DIRECTIONS
After locating the line that contains "### 🛡️ Smart Validation" in the data below, set down exactly that line and each one after it through the line that contains "- **Character Limits**: Visual", and nothing more.

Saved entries
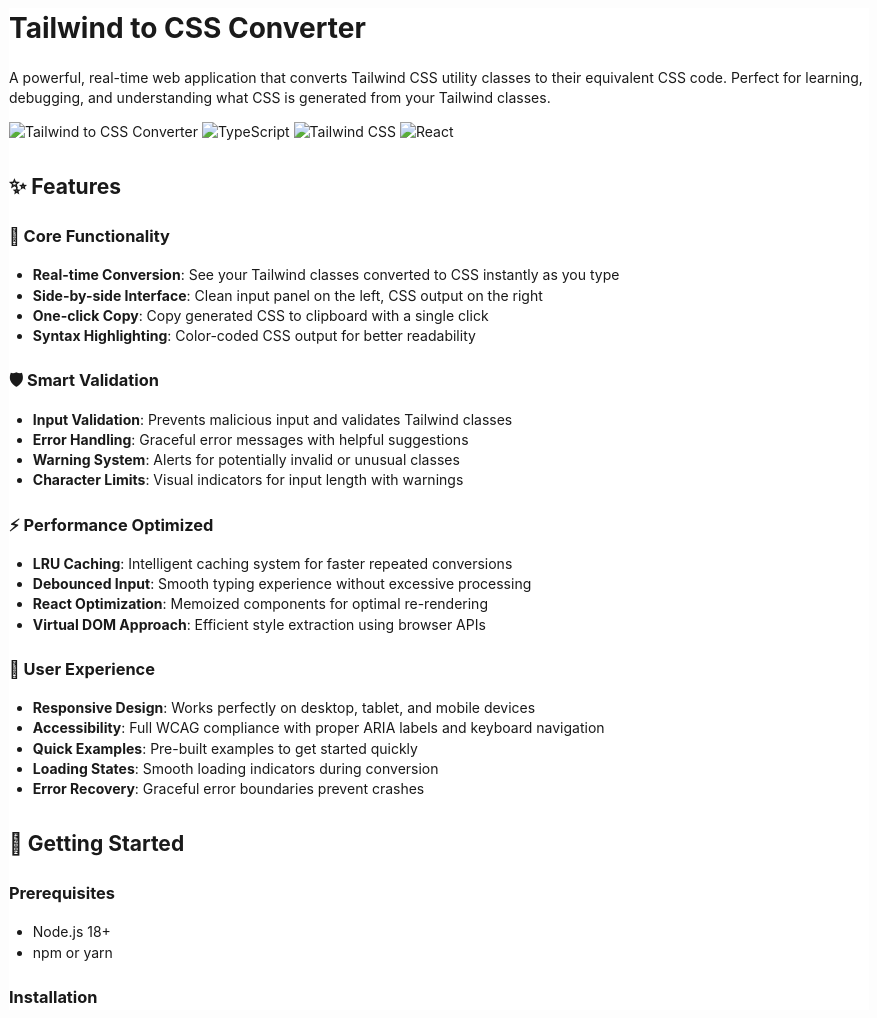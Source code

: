 # Tailwind to CSS Converter

A powerful, real-time web application that converts Tailwind CSS utility classes to their equivalent CSS code. Perfect for learning, debugging, and understanding what CSS is generated from your Tailwind classes.

![Tailwind to CSS Converter](https://img.shields.io/badge/Next.js-15.4.6-black?style=for-the-badge&logo=next.js)
![TypeScript](https://img.shields.io/badge/TypeScript-5.0-blue?style=for-the-badge&logo=typescript)
![Tailwind CSS](https://img.shields.io/badge/Tailwind_CSS-4.0-38B2AC?style=for-the-badge&logo=tailwind-css)
![React](https://img.shields.io/badge/React-19.1.0-61DAFB?style=for-the-badge&logo=react)

## ✨ Features

### 🚀 Core Functionality
- **Real-time Conversion**: See your Tailwind classes converted to CSS instantly as you type
- **Side-by-side Interface**: Clean input panel on the left, CSS output on the right
- **One-click Copy**: Copy generated CSS to clipboard with a single click
- **Syntax Highlighting**: Color-coded CSS output for better readability

### 🛡️ Smart Validation
- **Input Validation**: Prevents malicious input and validates Tailwind classes
- **Error Handling**: Graceful error messages with helpful suggestions
- **Warning System**: Alerts for potentially invalid or unusual classes
- **Character Limits**: Visual indicators for input length with warnings

### ⚡ Performance Optimized
- **LRU Caching**: Intelligent caching system for faster repeated conversions
- **Debounced Input**: Smooth typing experience without excessive processing
- **React Optimization**: Memoized components for optimal re-rendering
- **Virtual DOM Approach**: Efficient style extraction using browser APIs

### 📱 User Experience
- **Responsive Design**: Works perfectly on desktop, tablet, and mobile devices
- **Accessibility**: Full WCAG compliance with proper ARIA labels and keyboard navigation
- **Quick Examples**: Pre-built examples to get started quickly
- **Loading States**: Smooth loading indicators during conversion
- **Error Recovery**: Graceful error boundaries prevent crashes

## 🚀 Getting Started

### Prerequisites
- Node.js 18+ 
- npm or yarn

### Installation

YOUR RESPONSE
### 🛡️ Smart Validation
- **Input Validation**: Prevents malicious input and validates Tailwind classes
- **Error Handling**: Graceful error messages with helpful suggestions
- **Warning System**: Alerts for potentially invalid or unusual classes
- **Character Limits**: Visual indicators for input length with warnings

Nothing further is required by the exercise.